Iran’s Influence Here Worries Jewish Group

June 12, 2009

MANAGUA – Expressing serious concern over Iran’s growing influence in the region and the radicalization of certain left-leaning governments in Latin America, the head of the world’s oldest Jewish humanitarian and advocacy group, B’nai B’rith, visited Nicaragua this week for the first time to “take the temperature” of the political situation here.

Moishe Smith, president of the 165-year-old Jewish non-governmental organization, traveled to Managua this week to meet with opposition politicians, foreign diplomats and leaders of Nicaragua’s tiny Jewish community – the smallest in Central America.

B’nai B’rith, which represents some 200,000 families in 60 countries and calls itself “the global a voice of the Jewish community,” engages in a combination of social outreach projects and advocacy work on behalf of Israel. As part of that work, the organization has expressed concern over the growing influence of Iran – whose leader, Mahmoud Ahmadinejad, has denied the holocaust ever happened and called for the destruction of Israel.

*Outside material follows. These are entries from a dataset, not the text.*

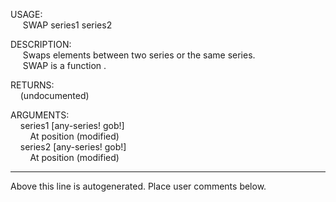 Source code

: USAGE:  
&nbsp;&nbsp;&nbsp;&nbsp;&nbsp;SWAP&nbsp;series1&nbsp;series2&nbsp;  
  
DESCRIPTION:  
&nbsp;&nbsp;&nbsp;&nbsp;&nbsp;Swaps&nbsp;elements&nbsp;between&nbsp;two&nbsp;series&nbsp;or&nbsp;the&nbsp;same&nbsp;series.  
&nbsp;&nbsp;&nbsp;&nbsp;&nbsp;SWAP&nbsp;is&nbsp;a&nbsp;function&nbsp;.  
  
RETURNS:  
&nbsp;&nbsp;&nbsp;&nbsp;(undocumented)  
  
ARGUMENTS:  
&nbsp;&nbsp;&nbsp;&nbsp;series1&nbsp;[any-series!&nbsp;gob!]  
&nbsp;&nbsp;&nbsp;&nbsp;&nbsp;&nbsp;&nbsp;&nbsp;At&nbsp;position&nbsp;(modified)  
&nbsp;&nbsp;&nbsp;&nbsp;series2&nbsp;[any-series!&nbsp;gob!]  
&nbsp;&nbsp;&nbsp;&nbsp;&nbsp;&nbsp;&nbsp;&nbsp;At&nbsp;position&nbsp;(modified)  
___
Above this line is autogenerated. Place user comments below.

Smith said that Iran’s growing influence in Nicaragua, Venezuela and other Latin American countries is “a big concern of ours.”

President Daniel Ortega has touted his government’s new relations with Iran and expressed solidarity with that country’s Islamic revolution. Iran is supposedly interested in investing in construction of a deepwater port on Nicaragua’s Caribbean coast as well as with helping the Sandinista government with alternative energy and agricultural assistance, though the terms of such aid are unclear.

Since assuming the presidency in 2007, Ortega has visited Tehran and Ahmadinejad has visited Managua – a trip that did not escape the notice of B’nai B’rith.

“We are very concerned about the influence of Iran in Central and South America and we have been speaking about it for years now,” Smith told The Nica Times in an interview.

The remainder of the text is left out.